### Excerpted records
——

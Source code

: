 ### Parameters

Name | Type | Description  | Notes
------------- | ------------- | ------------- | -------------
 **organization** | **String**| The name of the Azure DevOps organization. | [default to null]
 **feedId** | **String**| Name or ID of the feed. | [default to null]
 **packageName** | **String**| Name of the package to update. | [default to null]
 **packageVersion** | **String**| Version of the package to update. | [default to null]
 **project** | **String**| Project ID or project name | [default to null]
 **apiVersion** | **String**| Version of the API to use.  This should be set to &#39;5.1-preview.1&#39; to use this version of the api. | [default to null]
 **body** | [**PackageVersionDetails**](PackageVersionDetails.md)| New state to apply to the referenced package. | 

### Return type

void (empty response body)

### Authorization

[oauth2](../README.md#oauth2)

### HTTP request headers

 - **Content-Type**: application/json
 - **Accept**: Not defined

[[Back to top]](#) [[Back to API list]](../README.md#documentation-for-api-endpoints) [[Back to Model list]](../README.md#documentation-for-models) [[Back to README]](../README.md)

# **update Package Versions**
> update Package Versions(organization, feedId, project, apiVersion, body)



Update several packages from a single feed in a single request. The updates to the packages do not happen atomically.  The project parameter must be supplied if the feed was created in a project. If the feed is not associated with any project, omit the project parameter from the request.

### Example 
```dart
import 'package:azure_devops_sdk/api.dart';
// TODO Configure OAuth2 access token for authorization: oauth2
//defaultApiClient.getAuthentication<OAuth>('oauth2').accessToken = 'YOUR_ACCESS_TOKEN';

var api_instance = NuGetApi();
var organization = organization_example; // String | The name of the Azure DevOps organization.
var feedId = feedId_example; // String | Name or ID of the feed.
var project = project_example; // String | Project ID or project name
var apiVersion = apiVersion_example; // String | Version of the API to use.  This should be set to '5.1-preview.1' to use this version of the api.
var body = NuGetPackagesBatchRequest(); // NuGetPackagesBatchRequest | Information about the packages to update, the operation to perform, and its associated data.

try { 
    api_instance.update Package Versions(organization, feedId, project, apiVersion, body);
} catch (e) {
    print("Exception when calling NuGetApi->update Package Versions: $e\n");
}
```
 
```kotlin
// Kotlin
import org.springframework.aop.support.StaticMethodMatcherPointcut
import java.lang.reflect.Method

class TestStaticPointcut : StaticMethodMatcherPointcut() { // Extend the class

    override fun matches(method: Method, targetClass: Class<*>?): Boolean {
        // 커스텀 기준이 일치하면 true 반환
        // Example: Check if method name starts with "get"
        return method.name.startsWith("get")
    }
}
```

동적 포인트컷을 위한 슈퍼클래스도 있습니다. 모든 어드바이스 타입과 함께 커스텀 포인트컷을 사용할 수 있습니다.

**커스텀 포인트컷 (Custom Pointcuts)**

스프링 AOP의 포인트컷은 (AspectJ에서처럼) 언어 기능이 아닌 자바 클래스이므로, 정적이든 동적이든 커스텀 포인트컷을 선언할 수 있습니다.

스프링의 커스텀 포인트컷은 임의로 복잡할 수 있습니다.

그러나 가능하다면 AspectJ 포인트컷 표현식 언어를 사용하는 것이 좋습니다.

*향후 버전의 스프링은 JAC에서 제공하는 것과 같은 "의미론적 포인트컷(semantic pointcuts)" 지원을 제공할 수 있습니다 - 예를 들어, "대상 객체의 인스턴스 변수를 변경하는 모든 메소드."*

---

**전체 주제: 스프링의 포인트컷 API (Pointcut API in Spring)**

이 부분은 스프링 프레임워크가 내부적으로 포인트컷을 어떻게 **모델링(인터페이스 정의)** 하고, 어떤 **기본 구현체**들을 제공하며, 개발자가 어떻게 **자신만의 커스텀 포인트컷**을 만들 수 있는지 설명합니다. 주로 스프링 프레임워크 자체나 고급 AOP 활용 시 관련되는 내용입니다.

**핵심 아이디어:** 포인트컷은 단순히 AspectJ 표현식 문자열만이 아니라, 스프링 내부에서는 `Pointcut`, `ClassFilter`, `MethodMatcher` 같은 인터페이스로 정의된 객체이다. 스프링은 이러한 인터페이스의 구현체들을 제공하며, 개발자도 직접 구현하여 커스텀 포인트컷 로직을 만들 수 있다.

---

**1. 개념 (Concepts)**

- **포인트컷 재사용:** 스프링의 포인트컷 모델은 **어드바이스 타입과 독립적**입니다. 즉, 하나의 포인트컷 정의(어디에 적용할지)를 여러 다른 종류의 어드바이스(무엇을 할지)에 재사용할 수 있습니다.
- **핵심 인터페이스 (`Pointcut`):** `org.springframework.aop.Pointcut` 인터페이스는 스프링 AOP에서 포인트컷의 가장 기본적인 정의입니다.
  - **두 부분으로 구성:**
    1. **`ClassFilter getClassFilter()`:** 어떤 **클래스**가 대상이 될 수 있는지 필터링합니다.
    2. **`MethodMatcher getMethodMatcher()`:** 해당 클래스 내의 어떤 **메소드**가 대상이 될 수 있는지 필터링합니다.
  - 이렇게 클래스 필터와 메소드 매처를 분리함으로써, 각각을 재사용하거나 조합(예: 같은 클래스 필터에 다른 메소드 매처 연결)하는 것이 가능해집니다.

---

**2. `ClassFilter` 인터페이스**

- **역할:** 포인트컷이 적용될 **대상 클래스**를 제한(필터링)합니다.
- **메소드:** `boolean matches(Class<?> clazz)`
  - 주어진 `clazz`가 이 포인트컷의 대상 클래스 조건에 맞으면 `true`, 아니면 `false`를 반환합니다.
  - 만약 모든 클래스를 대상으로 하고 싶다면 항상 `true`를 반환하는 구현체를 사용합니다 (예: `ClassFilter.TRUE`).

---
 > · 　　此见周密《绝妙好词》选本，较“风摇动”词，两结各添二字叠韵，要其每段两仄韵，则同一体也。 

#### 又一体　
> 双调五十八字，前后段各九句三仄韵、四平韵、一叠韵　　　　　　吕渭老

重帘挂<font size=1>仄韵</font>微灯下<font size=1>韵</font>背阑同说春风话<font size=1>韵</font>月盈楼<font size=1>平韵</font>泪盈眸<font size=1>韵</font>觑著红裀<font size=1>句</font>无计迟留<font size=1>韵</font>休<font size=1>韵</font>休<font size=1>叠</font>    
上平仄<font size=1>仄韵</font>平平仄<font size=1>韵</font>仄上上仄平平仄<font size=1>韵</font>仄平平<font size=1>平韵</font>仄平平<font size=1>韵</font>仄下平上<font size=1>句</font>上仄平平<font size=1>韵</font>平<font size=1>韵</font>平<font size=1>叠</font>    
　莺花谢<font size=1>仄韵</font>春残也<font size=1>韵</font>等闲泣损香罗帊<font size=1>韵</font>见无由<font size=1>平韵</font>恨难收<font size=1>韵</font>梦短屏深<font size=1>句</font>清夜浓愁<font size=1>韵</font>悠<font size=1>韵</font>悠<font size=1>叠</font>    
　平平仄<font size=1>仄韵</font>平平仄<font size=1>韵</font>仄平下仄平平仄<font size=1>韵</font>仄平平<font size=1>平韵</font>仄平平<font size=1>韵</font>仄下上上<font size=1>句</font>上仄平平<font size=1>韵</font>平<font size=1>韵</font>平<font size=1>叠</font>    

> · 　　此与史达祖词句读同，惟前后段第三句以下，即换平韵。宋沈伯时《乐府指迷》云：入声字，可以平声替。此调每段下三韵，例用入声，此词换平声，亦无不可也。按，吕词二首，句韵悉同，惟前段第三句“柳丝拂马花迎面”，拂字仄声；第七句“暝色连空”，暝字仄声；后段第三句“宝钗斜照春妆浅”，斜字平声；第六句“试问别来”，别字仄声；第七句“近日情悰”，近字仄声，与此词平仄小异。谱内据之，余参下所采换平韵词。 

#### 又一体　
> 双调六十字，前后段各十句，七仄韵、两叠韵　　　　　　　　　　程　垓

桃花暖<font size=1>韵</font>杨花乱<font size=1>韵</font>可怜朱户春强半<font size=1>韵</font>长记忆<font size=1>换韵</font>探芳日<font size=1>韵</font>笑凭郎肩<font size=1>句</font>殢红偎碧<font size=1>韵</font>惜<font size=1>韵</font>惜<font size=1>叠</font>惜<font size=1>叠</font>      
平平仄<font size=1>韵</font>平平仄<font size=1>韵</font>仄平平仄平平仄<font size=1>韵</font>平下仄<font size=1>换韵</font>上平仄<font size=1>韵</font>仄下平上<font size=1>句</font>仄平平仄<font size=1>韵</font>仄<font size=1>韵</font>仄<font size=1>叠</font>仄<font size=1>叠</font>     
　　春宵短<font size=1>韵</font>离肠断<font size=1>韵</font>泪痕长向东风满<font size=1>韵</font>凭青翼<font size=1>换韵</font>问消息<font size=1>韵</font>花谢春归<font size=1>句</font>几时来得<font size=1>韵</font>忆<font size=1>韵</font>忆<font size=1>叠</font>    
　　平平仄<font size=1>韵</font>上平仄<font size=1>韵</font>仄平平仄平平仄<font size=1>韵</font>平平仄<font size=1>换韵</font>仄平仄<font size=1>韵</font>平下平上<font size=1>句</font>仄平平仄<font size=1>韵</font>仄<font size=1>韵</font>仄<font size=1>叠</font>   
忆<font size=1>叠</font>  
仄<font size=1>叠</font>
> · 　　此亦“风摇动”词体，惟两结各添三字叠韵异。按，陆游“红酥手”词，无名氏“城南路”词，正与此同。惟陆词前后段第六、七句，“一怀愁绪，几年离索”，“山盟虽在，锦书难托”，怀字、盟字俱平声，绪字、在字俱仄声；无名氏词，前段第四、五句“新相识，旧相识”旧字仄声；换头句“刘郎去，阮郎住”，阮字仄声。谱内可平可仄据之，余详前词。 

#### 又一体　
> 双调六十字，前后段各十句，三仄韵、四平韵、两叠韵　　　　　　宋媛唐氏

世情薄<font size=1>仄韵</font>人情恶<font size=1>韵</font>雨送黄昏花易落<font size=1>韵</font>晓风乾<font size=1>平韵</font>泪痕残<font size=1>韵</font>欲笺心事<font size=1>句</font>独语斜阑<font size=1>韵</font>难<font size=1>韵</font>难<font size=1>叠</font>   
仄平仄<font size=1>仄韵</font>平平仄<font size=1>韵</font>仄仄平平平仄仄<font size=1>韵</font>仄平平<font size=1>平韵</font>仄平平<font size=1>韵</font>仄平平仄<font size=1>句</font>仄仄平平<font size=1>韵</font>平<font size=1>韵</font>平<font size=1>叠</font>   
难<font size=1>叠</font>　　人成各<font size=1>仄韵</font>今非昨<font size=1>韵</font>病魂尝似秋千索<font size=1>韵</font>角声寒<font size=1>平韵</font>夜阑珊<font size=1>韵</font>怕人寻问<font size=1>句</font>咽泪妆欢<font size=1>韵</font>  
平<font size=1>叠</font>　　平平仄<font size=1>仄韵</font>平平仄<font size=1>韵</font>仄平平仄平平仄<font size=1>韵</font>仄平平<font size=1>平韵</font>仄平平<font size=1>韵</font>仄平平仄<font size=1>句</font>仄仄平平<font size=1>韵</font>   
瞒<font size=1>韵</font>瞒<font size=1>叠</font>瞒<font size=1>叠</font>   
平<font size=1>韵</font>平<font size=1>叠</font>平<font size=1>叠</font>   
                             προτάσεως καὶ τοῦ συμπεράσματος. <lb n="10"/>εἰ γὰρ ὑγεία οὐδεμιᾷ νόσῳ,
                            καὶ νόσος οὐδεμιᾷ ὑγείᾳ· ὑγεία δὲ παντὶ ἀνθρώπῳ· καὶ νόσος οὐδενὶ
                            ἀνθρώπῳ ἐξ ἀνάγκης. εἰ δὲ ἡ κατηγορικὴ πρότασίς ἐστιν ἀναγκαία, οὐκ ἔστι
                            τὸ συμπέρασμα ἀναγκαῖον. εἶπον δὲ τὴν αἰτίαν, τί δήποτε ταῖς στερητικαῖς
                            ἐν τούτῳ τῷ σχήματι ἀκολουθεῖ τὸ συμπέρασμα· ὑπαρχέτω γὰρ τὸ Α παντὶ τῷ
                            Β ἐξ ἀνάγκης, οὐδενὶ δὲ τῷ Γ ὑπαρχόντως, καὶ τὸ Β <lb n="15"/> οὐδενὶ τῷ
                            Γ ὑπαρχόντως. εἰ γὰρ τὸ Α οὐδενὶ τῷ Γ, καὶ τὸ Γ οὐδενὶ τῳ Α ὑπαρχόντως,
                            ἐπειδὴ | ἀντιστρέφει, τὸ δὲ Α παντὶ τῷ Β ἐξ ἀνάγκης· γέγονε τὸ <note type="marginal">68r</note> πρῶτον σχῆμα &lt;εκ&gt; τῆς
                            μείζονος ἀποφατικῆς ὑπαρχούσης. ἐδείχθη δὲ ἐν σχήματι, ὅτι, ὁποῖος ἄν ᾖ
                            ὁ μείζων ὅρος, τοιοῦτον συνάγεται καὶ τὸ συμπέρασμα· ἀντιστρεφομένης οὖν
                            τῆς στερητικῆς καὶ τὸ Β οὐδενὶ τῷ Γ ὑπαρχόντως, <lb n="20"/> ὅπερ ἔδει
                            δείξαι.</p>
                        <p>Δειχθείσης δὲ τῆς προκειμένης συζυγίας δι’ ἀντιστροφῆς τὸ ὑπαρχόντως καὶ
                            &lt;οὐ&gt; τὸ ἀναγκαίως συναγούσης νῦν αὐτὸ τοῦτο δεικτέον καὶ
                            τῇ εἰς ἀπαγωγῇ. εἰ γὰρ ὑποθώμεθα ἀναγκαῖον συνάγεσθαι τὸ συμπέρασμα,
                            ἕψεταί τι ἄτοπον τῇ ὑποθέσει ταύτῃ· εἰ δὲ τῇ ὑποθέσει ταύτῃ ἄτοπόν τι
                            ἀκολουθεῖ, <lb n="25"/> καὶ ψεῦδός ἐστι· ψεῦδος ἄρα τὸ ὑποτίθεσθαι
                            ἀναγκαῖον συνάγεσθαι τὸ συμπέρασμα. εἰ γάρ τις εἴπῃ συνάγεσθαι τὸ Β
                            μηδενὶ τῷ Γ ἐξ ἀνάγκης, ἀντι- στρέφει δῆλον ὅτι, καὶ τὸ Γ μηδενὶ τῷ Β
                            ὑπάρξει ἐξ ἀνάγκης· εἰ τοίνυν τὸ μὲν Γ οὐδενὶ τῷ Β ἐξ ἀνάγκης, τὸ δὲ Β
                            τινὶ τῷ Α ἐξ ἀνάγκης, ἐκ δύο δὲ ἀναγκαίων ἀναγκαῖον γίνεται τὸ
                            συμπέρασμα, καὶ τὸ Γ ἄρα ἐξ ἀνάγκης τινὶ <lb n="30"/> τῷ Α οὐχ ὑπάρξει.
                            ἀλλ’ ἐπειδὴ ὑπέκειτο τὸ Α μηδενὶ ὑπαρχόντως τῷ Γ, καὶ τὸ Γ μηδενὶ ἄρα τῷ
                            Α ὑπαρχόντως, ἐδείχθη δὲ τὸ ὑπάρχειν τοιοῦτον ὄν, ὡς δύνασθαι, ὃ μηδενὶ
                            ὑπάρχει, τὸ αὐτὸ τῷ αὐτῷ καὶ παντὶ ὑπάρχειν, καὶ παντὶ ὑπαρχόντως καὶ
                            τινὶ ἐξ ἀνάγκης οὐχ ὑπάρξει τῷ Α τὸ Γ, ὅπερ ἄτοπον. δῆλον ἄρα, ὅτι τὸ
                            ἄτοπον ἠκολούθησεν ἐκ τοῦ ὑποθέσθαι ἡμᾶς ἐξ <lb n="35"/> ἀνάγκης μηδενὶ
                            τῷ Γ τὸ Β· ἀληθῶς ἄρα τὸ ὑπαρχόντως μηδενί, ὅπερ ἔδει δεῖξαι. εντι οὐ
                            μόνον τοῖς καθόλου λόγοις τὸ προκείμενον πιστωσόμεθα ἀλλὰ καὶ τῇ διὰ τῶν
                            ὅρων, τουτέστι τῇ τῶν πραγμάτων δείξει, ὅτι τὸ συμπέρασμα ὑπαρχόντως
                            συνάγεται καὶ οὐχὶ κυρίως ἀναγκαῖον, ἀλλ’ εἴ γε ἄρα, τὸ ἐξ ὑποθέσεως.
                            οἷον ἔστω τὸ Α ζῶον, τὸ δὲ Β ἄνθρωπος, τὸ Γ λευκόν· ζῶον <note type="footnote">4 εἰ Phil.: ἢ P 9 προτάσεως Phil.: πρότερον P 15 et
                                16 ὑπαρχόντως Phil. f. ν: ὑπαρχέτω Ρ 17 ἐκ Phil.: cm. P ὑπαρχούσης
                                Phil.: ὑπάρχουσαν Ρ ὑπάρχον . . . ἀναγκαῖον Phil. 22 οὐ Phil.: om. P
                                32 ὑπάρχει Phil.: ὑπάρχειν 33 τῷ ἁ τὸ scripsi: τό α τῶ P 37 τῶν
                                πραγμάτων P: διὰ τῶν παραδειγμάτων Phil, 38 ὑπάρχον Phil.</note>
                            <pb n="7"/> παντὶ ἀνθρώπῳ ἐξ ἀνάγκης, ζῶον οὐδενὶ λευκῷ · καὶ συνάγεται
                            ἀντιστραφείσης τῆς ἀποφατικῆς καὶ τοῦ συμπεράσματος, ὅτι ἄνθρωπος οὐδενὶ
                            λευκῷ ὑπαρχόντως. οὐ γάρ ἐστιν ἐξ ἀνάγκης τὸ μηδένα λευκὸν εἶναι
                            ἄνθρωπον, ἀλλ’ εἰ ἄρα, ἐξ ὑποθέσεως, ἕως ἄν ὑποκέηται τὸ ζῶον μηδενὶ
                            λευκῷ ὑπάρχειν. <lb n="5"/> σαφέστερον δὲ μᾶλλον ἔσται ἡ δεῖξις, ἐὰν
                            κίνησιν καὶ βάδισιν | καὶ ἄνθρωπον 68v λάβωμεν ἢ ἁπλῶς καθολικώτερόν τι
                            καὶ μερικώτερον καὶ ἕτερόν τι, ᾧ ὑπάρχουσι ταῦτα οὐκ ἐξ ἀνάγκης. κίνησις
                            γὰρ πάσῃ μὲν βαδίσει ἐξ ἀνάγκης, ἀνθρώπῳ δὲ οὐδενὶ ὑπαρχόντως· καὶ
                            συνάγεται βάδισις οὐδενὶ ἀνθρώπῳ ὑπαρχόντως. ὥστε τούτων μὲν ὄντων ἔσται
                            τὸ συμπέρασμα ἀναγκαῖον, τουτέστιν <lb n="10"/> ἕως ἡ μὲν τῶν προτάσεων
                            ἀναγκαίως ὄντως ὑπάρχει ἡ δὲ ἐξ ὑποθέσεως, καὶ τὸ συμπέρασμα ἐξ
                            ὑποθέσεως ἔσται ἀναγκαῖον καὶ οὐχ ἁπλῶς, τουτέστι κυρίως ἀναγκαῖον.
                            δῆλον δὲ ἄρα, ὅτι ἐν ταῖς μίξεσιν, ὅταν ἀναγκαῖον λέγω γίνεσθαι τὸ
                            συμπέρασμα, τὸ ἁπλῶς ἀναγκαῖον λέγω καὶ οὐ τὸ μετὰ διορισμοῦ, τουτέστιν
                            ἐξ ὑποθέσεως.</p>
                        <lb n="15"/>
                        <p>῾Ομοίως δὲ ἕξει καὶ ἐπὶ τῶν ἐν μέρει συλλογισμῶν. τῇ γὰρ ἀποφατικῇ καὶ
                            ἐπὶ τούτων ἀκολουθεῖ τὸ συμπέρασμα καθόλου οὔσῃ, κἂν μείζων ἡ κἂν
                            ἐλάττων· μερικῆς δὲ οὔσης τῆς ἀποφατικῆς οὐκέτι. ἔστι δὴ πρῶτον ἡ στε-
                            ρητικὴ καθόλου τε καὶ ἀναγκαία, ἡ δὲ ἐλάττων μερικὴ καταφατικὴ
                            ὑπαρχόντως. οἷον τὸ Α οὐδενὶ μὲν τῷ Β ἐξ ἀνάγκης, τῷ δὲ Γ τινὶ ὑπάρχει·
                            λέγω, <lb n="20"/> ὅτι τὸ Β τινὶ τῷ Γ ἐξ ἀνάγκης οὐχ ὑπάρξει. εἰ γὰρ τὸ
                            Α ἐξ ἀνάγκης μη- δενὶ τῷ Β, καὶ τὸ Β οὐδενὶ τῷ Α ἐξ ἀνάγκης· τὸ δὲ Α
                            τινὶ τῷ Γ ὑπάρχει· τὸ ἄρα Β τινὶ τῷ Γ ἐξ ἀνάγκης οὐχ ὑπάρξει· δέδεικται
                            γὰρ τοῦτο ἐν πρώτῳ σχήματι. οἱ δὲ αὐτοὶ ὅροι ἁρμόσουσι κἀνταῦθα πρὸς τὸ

——

### What the exercise asks
How many lines in the entries above hold the word "πραγμάτων"? Reply with the number by itself.

### Task output
2